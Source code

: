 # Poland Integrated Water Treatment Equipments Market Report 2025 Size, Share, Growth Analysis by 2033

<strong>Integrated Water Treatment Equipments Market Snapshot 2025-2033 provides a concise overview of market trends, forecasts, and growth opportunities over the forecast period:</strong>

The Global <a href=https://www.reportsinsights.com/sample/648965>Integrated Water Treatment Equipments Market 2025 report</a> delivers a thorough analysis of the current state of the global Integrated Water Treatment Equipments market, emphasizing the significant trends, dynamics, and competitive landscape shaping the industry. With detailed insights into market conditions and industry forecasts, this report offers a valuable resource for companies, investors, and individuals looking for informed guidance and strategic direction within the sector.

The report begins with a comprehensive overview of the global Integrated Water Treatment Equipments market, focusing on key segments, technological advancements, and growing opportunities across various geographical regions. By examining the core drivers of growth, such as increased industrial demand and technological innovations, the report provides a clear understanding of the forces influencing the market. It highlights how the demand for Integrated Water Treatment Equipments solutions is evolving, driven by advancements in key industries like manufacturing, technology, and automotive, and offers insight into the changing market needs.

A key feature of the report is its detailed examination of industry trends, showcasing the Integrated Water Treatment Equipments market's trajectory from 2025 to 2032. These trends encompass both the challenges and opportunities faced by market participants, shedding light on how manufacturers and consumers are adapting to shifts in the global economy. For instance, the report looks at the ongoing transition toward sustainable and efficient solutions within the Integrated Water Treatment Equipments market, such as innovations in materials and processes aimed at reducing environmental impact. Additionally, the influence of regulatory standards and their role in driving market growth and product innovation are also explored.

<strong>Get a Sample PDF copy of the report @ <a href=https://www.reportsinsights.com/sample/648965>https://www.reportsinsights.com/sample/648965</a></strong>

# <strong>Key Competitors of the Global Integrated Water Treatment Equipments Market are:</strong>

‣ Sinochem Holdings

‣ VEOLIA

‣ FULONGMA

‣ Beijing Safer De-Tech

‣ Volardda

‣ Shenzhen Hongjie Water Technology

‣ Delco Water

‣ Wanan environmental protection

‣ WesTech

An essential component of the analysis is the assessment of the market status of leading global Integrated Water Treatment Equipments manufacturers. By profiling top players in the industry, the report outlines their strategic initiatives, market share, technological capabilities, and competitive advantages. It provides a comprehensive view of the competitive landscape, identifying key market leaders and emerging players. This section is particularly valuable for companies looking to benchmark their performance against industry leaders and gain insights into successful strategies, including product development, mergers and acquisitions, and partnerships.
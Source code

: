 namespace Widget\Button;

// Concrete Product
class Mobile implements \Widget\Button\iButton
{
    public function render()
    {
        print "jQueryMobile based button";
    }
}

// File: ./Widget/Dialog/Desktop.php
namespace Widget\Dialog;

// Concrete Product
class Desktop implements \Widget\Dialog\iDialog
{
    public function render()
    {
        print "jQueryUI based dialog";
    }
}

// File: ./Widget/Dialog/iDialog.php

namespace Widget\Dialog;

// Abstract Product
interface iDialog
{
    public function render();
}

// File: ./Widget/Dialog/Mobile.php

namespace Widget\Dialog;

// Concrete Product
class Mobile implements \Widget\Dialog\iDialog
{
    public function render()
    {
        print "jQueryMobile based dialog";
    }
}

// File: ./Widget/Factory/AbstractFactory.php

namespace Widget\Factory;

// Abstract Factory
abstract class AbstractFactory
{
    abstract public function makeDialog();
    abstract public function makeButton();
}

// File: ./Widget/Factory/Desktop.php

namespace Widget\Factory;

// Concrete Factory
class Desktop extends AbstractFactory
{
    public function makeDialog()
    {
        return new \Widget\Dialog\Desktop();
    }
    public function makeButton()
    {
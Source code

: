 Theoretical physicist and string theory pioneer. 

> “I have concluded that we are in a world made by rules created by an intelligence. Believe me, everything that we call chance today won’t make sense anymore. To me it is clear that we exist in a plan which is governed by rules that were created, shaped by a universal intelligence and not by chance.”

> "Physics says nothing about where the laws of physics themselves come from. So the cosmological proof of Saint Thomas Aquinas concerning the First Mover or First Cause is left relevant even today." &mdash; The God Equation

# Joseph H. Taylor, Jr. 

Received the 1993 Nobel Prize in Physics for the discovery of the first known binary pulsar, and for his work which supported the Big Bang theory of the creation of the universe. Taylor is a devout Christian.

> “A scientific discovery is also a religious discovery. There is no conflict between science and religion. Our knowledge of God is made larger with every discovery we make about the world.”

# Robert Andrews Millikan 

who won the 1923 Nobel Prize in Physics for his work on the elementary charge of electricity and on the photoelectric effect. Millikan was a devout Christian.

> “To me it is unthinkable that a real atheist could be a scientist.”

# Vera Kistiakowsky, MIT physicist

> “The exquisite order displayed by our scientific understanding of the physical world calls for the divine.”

==================================================

Aim of the exercise =
Output the records above exactly as written.

The answer =
Source code

: # Poland Integrated Water Treatment Equipments Market Report 2025 Size, Share, Growth Analysis by 2033

<strong>Integrated Water Treatment Equipments Market Snapshot 2025-2033 provides a concise overview of market trends, forecasts, and growth opportunities over the forecast period:</strong>

The Global <a href=https://www.reportsinsights.com/sample/648965>Integrated Water Treatment Equipments Market 2025 report</a> delivers a thorough analysis of the current state of the global Integrated Water Treatment Equipments market, emphasizing the significant trends, dynamics, and competitive landscape shaping the industry. With detailed insights into market conditions and industry forecasts, this report offers a valuable resource for companies, investors, and individuals looking for informed guidance and strategic direction within the sector.

The report begins with a comprehensive overview of the global Integrated Water Treatment Equipments market, focusing on key segments, technological advancements, and growing opportunities across various geographical regions. By examining the core drivers of growth, such as increased industrial demand and technological innovations, the report provides a clear understanding of the forces influencing the market. It highlights how the demand for Integrated Water Treatment Equipments solutions is evolving, driven by advancements in key industries like manufacturing, technology, and automotive, and offers insight into the changing market needs.

A key feature of the report is its detailed examination of industry trends, showcasing the Integrated Water Treatment Equipments market's trajectory from 2025 to 2032. These trends encompass both the challenges and opportunities faced by market participants, shedding light on how manufacturers and consumers are adapting to shifts in the global economy. For instance, the report looks at the ongoing transition toward sustainable and efficient solutions within the Integrated Water Treatment Equipments market, such as innovations in materials and processes aimed at reducing environmental impact. Additionally, the influence of regulatory standards and their role in driving market growth and product innovation are also explored.

<strong>Get a Sample PDF copy of the report @ <a href=https://www.reportsinsights.com/sample/648965>https://www.reportsinsights.com/sample/648965</a></strong>

# <strong>Key Competitors of the Global Integrated Water Treatment Equipments Market are:</strong>

‣ Sinochem Holdings

‣ VEOLIA

‣ FULONGMA

‣ Beijing Safer De-Tech

‣ Volardda

‣ Shenzhen Hongjie Water Technology

‣ Delco Water

‣ Wanan environmental protection

‣ WesTech

An essential component of the analysis is the assessment of the market status of leading global Integrated Water Treatment Equipments manufacturers. By profiling top players in the industry, the report outlines their strategic initiatives, market share, technological capabilities, and competitive advantages. It provides a comprehensive view of the competitive landscape, identifying key market leaders and emerging players. This section is particularly valuable for companies looking to benchmark their performance against industry leaders and gain insights into successful strategies, including product development, mergers and acquisitions, and partnerships.
Source code

: namespace Widget\Button;

// Concrete Product
class Mobile implements \Widget\Button\iButton
{
    public function render()
    {
        print "jQueryMobile based button";
    }
}

// File: ./Widget/Dialog/Desktop.php
namespace Widget\Dialog;

// Concrete Product
class Desktop implements \Widget\Dialog\iDialog
{
    public function render()
    {
        print "jQueryUI based dialog";
    }
}

// File: ./Widget/Dialog/iDialog.php

namespace Widget\Dialog;

// Abstract Product
interface iDialog
{
    public function render();
}

// File: ./Widget/Dialog/Mobile.php

namespace Widget\Dialog;

// Concrete Product
class Mobile implements \Widget\Dialog\iDialog
{
    public function render()
    {
        print "jQueryMobile based dialog";
    }
}

// File: ./Widget/Factory/AbstractFactory.php

namespace Widget\Factory;

// Abstract Factory
abstract class AbstractFactory
{
    abstract public function makeDialog();
    abstract public function makeButton();
}

// File: ./Widget/Factory/Desktop.php

namespace Widget\Factory;

// Concrete Factory
class Desktop extends AbstractFactory
{
    public function makeDialog()
    {
        return new \Widget\Dialog\Desktop();
    }
    public function makeButton()
    {
Source code

: Theoretical physicist and string theory pioneer. 

> “I have concluded that we are in a world made by rules created by an intelligence. Believe me, everything that we call chance today won’t make sense anymore. To me it is clear that we exist in a plan which is governed by rules that were created, shaped by a universal intelligence and not by chance.”

> "Physics says nothing about where the laws of physics themselves come from. So the cosmological proof of Saint Thomas Aquinas concerning the First Mover or First Cause is left relevant even today." &mdash; The God Equation

# Joseph H. Taylor, Jr. 

Received the 1993 Nobel Prize in Physics for the discovery of the first known binary pulsar, and for his work which supported the Big Bang theory of the creation of the universe. Taylor is a devout Christian.

> “A scientific discovery is also a religious discovery. There is no conflict between science and religion. Our knowledge of God is made larger with every discovery we make about the world.”

# Robert Andrews Millikan 

who won the 1923 Nobel Prize in Physics for his work on the elementary charge of electricity and on the photoelectric effect. Millikan was a devout Christian.

> “To me it is unthinkable that a real atheist could be a scientist.”

# Vera Kistiakowsky, MIT physicist

> “The exquisite order displayed by our scientific understanding of the physical world calls for the divine.”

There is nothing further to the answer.